Well, I am hoping that I can see you this summer. I’ll tell you frankly that I do need a woman very badly, and that woman is you. I think very often how wonderful it would be for me if you were still here, but then I think it’s better for you where you are. Perhaps we can eventually get together permanently (or as permanently as the present world situation permits people to stay together). All kidding aside, I really do long to see you

Love

Dave

Letter 9. Folder C97, not dated.

[See note with Letter 5]

Dearest Hanna,

Thank you for your very wonderful letter. It cheered me up a great deal. It is hard to realise the wider aspects of this problem in a time when all the old way of life is collapsing. The thing that bothers me so much is that while people may be sympathetic with my troubles as an individual, they are at the same time solidly supporting general policies which will increase not only my own troubles but also those of everyone else. As I see it, the people of America have been in part captured by the false ideal of the so-called “American standard of living”. Every person dreams of a pleasant home and a sleek car, forgetting that it is the decency of human relations that is needed to make such things at all enjoyable. Every time I see the millions of unnecessarily sleek cars parked in front of so many homes, I have the feeling that these cars are my enemies. In order to hold on to such a car, a person must be ready to conform and to do anything that the government wants him to. If I had any say, cars would not be produced in large numbers until the problem of food shelter and clothing had been solved for most of the people of the world. These modern cars are really a sort of a drug, designed to lull people into forgetting how they are pushed around. While a person controls one of these tremendous engines, he momentarily feels that he really has some power, but actually to keep this powerful engine moving at his command, he must sell himself out.

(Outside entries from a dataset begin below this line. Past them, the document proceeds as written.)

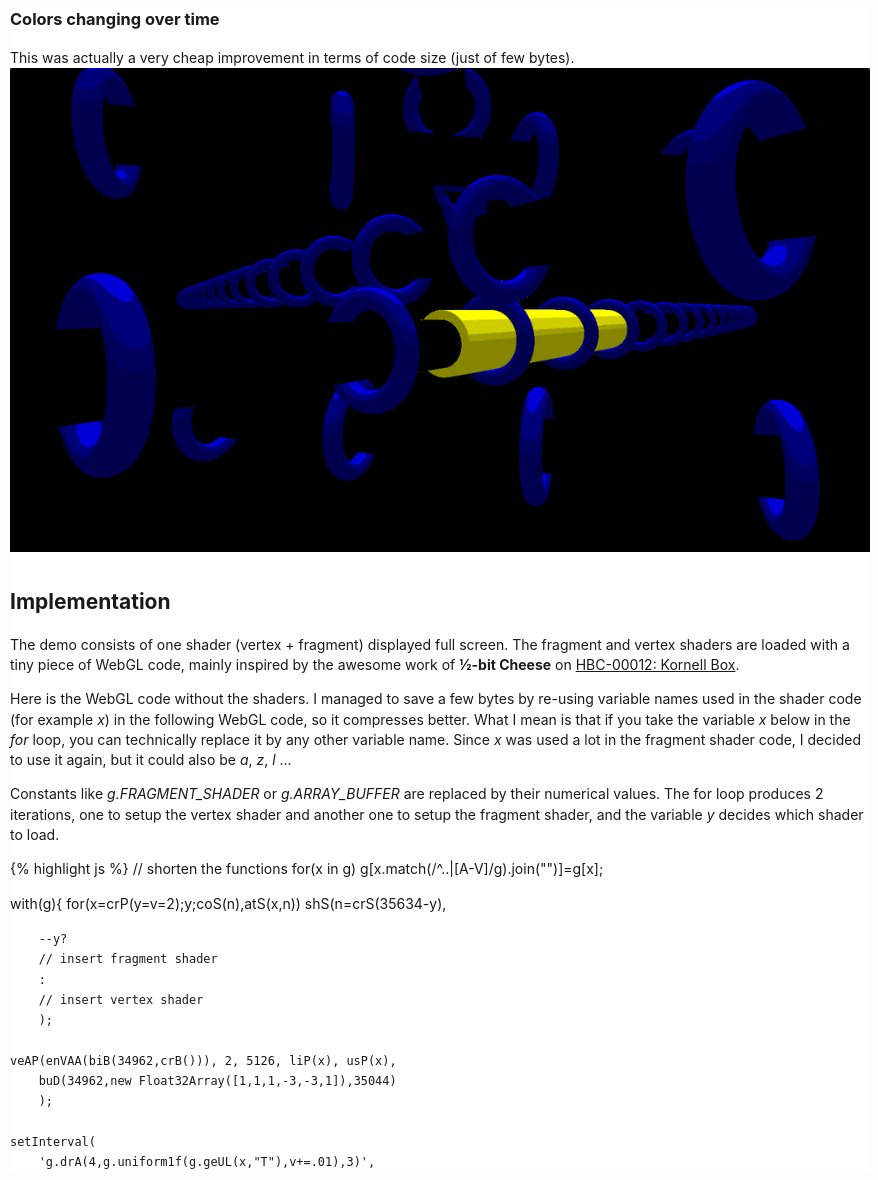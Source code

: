 ### Colors changing over time

This was actually a very cheap improvement in terms of code size (just of few bytes).
<img class="center" src="/res/js1k_2015/16_lights_off.png">

## Implementation <a id="part-5"></a>

The demo consists of one shader (vertex + fragment) displayed full screen. The fragment and vertex shaders are loaded with a tiny piece of WebGL code, mainly inspired by the awesome work of **½-bit Cheese** on [HBC-00012: Kornell Box](http://www.pouet.net/prod.php?which=61667).

Here is the WebGL code without the shaders. I managed to save a few bytes by re-using variable names used in the shader code (for example *x*) in the following WebGL code, so it compresses better. What I mean is that if you take the variable *x* below in the *for* loop, you can technically replace it by any other variable name. Since *x* was used a lot in the fragment shader code, I decided to use it again, but it could also be *a*, *z*, *l* ...

Constants like *g.FRAGMENT_SHADER* or *g.ARRAY_BUFFER* are replaced by their numerical values. The for loop produces 2 iterations, one to setup the vertex shader and another one to setup the fragment shader, and the variable *y* decides which shader to load.

{% highlight js %}
// shorten the functions
for(x in g)
  g[x.match(/^..|[A-V]/g).join("")]=g[x];

with(g){
    for(x=crP(y=v=2);y;coS(n),atS(x,n))
        shS(n=crS(35634-y),

        --y?
        // insert fragment shader
        :
        // insert vertex shader
        );

    veAP(enVAA(biB(34962,crB())), 2, 5126, liP(x), usP(x),
        buD(34962,new Float32Array([1,1,1,-3,-3,1]),35044)
        );

    setInterval(
        'g.drA(4,g.uniform1f(g.geUL(x,"T"),v+=.01),3)',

As for my plans this summer, I am still indefinite, because of the possibility of an indictment at any time. However the most practicable idea seems to be that I should drive with Lili and Lotti to Aspen and meet you there. I could possibly drive back to L.A. with you and visit Berkeley later, returning by air to Princeton in September.

I am really very tired, both physically and mentally. It isn’t only this trouble with the Unamerican Committee, but the whole way of life gets me down. I am very lonely and my work gets nowhere. Then there is the fact that I feel a hostility to everything that motivates our society, arising from the knowledge that the so-called “American Way of Life” is a menace to our civilisation. I don’t feel that I am contributing to anything worthwhile in my work at all, because everything is sucked up these days into the preparation for war and Fascism. But worst of all is just the loneliness, which is enhanced by the fact that there are so few people with whom I can feel in sympathy these days. I feel that the cumulative impact of so many contradictions in my life and in the life around me has shattered my feelings. How to heal them up is the problem. Working on physics only makes everything worse, because it is at best a severe strain and now almost impossible. I have spent a few weeks just in the open air, with moderate physical effort and a lot of rest, or else I’ll never have the strength to face the future. But it’s no use going by myself, as this will probably just depress me all the more.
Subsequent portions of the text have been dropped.